┏━━
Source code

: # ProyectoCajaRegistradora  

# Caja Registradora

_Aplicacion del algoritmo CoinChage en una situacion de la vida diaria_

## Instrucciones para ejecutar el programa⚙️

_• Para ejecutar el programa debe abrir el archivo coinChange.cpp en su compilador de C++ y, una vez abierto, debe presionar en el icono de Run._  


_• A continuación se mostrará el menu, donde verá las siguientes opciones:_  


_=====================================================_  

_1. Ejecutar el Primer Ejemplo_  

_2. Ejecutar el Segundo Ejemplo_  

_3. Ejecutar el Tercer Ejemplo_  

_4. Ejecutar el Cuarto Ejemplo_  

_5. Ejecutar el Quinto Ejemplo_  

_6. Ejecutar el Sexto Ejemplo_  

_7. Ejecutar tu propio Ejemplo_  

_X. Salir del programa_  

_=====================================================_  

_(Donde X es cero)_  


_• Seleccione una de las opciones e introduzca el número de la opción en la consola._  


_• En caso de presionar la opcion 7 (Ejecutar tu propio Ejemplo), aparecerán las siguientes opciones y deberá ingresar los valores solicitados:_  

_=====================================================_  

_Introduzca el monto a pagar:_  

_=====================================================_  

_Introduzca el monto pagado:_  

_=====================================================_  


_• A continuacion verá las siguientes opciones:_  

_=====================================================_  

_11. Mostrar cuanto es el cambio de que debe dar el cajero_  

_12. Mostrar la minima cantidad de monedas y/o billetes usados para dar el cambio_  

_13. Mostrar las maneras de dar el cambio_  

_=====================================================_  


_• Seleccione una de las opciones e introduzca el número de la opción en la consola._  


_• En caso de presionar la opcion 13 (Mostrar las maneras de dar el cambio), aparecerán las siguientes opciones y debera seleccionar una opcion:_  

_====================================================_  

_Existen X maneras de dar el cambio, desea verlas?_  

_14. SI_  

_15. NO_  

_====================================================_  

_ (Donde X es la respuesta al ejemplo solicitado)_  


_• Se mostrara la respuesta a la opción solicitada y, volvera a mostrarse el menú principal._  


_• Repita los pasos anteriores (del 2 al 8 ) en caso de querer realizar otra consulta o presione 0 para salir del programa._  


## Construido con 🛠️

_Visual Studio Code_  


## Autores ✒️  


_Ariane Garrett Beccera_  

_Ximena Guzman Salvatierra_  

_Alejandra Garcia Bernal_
┗━━
┏━━
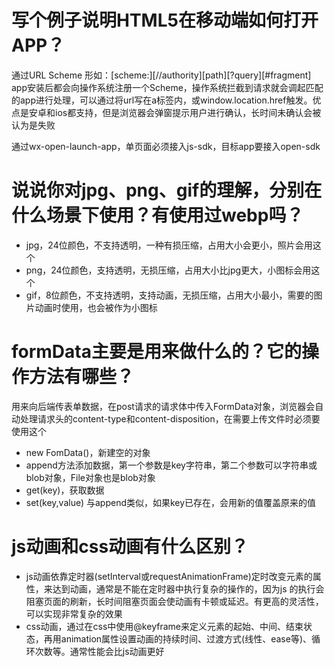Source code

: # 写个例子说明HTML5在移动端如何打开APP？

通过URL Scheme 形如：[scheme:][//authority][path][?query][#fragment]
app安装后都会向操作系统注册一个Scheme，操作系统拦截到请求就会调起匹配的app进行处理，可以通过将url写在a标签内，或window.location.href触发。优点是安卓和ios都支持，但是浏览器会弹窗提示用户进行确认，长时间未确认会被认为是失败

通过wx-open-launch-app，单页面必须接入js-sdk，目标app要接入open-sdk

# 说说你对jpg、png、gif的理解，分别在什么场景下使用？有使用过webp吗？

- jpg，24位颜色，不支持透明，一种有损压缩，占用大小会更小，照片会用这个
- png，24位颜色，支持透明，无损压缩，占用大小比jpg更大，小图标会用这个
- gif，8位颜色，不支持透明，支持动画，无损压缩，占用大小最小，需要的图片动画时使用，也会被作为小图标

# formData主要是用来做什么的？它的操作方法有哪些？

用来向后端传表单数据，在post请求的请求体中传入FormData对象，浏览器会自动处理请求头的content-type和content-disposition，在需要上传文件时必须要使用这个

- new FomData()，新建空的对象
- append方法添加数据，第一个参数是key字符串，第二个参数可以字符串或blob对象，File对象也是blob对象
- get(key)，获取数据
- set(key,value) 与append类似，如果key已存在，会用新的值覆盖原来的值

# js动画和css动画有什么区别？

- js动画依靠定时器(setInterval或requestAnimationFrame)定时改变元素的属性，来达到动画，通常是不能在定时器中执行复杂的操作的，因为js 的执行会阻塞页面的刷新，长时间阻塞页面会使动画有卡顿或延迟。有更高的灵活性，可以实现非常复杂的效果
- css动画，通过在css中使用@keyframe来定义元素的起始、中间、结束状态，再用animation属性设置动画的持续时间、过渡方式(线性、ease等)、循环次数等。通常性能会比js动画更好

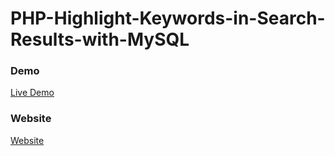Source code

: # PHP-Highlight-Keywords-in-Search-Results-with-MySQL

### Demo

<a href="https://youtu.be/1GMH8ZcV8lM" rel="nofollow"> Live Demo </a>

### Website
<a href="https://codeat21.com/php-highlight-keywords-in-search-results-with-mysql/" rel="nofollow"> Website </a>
┗━━
┏━━
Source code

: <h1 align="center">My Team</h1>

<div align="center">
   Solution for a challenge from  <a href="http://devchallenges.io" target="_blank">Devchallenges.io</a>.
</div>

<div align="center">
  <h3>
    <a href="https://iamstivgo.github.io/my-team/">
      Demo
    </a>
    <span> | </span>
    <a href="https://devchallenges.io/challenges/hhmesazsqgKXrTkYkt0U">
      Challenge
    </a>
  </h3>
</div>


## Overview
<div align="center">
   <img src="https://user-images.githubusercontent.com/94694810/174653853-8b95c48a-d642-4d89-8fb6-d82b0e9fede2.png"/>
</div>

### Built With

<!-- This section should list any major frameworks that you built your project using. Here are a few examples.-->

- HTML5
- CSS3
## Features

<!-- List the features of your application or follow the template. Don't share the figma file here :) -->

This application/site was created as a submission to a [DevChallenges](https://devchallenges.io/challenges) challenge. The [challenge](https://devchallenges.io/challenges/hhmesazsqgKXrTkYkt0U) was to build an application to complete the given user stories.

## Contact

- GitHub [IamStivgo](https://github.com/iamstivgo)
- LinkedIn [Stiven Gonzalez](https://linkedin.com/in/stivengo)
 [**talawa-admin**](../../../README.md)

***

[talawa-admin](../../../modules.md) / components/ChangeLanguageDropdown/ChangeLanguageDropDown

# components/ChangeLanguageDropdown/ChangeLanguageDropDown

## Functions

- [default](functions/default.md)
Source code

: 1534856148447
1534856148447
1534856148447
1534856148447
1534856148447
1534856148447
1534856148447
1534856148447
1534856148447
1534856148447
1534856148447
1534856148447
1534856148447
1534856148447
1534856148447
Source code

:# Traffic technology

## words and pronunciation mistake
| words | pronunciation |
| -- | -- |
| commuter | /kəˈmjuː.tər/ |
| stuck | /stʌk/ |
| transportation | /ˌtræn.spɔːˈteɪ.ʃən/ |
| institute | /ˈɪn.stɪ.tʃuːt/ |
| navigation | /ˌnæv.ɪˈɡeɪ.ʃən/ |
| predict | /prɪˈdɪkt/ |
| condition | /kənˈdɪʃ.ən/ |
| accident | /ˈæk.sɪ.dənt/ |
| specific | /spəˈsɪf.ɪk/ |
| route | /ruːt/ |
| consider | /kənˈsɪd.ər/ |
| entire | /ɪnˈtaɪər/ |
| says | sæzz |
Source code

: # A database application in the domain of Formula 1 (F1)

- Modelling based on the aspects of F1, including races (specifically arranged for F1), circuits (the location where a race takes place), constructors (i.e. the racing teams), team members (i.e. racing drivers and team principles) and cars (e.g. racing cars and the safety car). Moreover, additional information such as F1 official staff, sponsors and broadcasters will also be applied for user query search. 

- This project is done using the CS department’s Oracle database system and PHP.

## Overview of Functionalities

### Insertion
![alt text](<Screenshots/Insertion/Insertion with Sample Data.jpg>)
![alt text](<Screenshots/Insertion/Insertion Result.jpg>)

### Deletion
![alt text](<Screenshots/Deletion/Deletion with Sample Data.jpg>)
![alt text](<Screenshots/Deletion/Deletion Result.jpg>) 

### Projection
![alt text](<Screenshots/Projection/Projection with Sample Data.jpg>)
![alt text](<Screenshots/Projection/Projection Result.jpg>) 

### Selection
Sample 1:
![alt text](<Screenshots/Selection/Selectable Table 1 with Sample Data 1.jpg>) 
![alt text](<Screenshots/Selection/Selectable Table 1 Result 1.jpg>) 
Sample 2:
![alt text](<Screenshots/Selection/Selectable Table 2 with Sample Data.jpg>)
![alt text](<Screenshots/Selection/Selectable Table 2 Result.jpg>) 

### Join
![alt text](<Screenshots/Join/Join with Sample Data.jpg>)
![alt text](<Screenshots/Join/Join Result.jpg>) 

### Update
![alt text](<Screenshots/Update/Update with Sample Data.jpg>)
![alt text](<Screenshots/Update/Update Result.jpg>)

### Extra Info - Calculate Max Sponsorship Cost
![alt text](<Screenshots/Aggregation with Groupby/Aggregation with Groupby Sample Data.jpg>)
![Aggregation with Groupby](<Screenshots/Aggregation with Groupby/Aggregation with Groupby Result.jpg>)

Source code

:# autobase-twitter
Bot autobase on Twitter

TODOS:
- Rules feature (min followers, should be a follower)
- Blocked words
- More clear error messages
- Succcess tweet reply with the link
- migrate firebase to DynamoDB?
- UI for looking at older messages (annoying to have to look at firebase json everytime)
┗━━
AIM OF THE EXERCISE:
Whenever a line of the records holds the string "respuesta", pick it out and copy it.

RESPONSE BOX:
_ (Donde X es la respuesta al ejemplo solicitado)_  
_• Se mostrara la respuesta a la opción solicitada y, volvera a mostrarse el menú principal._  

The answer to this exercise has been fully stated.